### Materials provided
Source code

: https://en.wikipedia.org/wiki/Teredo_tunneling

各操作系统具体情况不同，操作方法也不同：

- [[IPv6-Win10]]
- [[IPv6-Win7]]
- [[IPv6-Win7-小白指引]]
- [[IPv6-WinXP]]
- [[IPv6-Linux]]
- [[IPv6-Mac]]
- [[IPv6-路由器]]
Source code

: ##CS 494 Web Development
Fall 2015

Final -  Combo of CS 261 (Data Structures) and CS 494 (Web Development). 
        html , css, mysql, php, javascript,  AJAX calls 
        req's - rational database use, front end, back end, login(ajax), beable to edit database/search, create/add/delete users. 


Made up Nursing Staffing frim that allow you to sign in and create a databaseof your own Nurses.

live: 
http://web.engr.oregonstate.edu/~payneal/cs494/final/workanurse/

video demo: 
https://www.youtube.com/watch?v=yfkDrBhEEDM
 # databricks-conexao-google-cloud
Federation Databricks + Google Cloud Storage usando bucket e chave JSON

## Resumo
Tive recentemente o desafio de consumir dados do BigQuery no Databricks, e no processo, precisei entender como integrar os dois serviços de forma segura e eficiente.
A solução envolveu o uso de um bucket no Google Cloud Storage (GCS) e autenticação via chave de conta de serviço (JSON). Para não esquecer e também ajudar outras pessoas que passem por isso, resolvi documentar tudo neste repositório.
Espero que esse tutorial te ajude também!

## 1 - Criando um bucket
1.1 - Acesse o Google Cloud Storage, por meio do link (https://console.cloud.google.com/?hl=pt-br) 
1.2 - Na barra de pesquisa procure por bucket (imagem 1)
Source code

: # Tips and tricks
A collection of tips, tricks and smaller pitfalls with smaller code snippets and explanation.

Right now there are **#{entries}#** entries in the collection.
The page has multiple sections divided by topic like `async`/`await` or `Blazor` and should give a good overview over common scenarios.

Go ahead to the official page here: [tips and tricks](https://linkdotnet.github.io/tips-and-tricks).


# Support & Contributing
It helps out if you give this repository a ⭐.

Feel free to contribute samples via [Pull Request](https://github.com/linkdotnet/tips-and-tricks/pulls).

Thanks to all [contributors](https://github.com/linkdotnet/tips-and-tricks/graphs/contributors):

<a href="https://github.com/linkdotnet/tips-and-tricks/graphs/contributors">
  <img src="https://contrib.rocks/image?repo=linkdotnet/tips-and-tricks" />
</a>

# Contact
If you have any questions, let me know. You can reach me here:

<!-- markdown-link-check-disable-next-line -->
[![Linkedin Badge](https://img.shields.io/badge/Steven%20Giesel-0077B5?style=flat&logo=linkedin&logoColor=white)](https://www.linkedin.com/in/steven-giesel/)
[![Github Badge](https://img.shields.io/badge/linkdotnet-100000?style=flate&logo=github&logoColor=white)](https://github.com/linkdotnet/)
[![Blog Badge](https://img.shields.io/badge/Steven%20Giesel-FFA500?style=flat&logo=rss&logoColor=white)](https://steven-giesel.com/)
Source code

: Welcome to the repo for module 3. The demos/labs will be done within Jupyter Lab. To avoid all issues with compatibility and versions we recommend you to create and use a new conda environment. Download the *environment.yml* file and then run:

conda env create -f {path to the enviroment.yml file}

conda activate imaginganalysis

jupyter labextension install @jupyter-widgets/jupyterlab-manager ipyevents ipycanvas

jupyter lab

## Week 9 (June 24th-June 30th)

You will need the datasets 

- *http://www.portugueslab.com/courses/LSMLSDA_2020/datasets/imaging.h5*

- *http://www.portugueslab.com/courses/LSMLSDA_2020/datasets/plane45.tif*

### Task objective
Output all of the material exactly.

### Solved exercise
Source code

: https://en.wikipedia.org/wiki/Teredo_tunneling

各操作系统具体情况不同，操作方法也不同：

- [[IPv6-Win10]]
- [[IPv6-Win7]]
- [[IPv6-Win7-小白指引]]
- [[IPv6-WinXP]]
- [[IPv6-Linux]]
- [[IPv6-Mac]]
- [[IPv6-路由器]]
Source code

: ##CS 494 Web Development
Fall 2015

Final -  Combo of CS 261 (Data Structures) and CS 494 (Web Development). 
        html , css, mysql, php, javascript,  AJAX calls 
        req's - rational database use, front end, back end, login(ajax), beable to edit database/search, create/add/delete users. 


Made up Nursing Staffing frim that allow you to sign in and create a databaseof your own Nurses.

live: 
http://web.engr.oregonstate.edu/~payneal/cs494/final/workanurse/

video demo: 
https://www.youtube.com/watch?v=yfkDrBhEEDM
 # databricks-conexao-google-cloud
Federation Databricks + Google Cloud Storage usando bucket e chave JSON

## Resumo
Tive recentemente o desafio de consumir dados do BigQuery no Databricks, e no processo, precisei entender como integrar os dois serviços de forma segura e eficiente.
A solução envolveu o uso de um bucket no Google Cloud Storage (GCS) e autenticação via chave de conta de serviço (JSON). Para não esquecer e também ajudar outras pessoas que passem por isso, resolvi documentar tudo neste repositório.
Espero que esse tutorial te ajude também!

## 1 - Criando um bucket
1.1 - Acesse o Google Cloud Storage, por meio do link (https://console.cloud.google.com/?hl=pt-br) 
1.2 - Na barra de pesquisa procure por bucket (imagem 1)
Source code

: # Tips and tricks
A collection of tips, tricks and smaller pitfalls with smaller code snippets and explanation.

Right now there are **#{entries}#** entries in the collection.
The page has multiple sections divided by topic like `async`/`await` or `Blazor` and should give a good overview over common scenarios.

Go ahead to the official page here: [tips and tricks](https://linkdotnet.github.io/tips-and-tricks).


# Support & Contributing
It helps out if you give this repository a ⭐.

Feel free to contribute samples via [Pull Request](https://github.com/linkdotnet/tips-and-tricks/pulls).

Thanks to all [contributors](https://github.com/linkdotnet/tips-and-tricks/graphs/contributors):

<a href="https://github.com/linkdotnet/tips-and-tricks/graphs/contributors">
  <img src="https://contrib.rocks/image?repo=linkdotnet/tips-and-tricks" />
</a>

# Contact
If you have any questions, let me know. You can reach me here:

<!-- markdown-link-check-disable-next-line -->
[![Linkedin Badge](https://img.shields.io/badge/Steven%20Giesel-0077B5?style=flat&logo=linkedin&logoColor=white)](https://www.linkedin.com/in/steven-giesel/)
[![Github Badge](https://img.shields.io/badge/linkdotnet-100000?style=flate&logo=github&logoColor=white)](https://github.com/linkdotnet/)
[![Blog Badge](https://img.shields.io/badge/Steven%20Giesel-FFA500?style=flat&logo=rss&logoColor=white)](https://steven-giesel.com/)
Source code

: Welcome to the repo for module 3. The demos/labs will be done within Jupyter Lab. To avoid all issues with compatibility and versions we recommend you to create and use a new conda environment. Download the *environment.yml* file and then run:

conda env create -f {path to the enviroment.yml file}

conda activate imaginganalysis

jupyter labextension install @jupyter-widgets/jupyterlab-manager ipyevents ipycanvas

jupyter lab

## Week 9 (June 24th-June 30th)

You will need the datasets 

- *http://www.portugueslab.com/courses/LSMLSDA_2020/datasets/imaging.h5*

- *http://www.portugueslab.com/courses/LSMLSDA_2020/datasets/plane45.tif*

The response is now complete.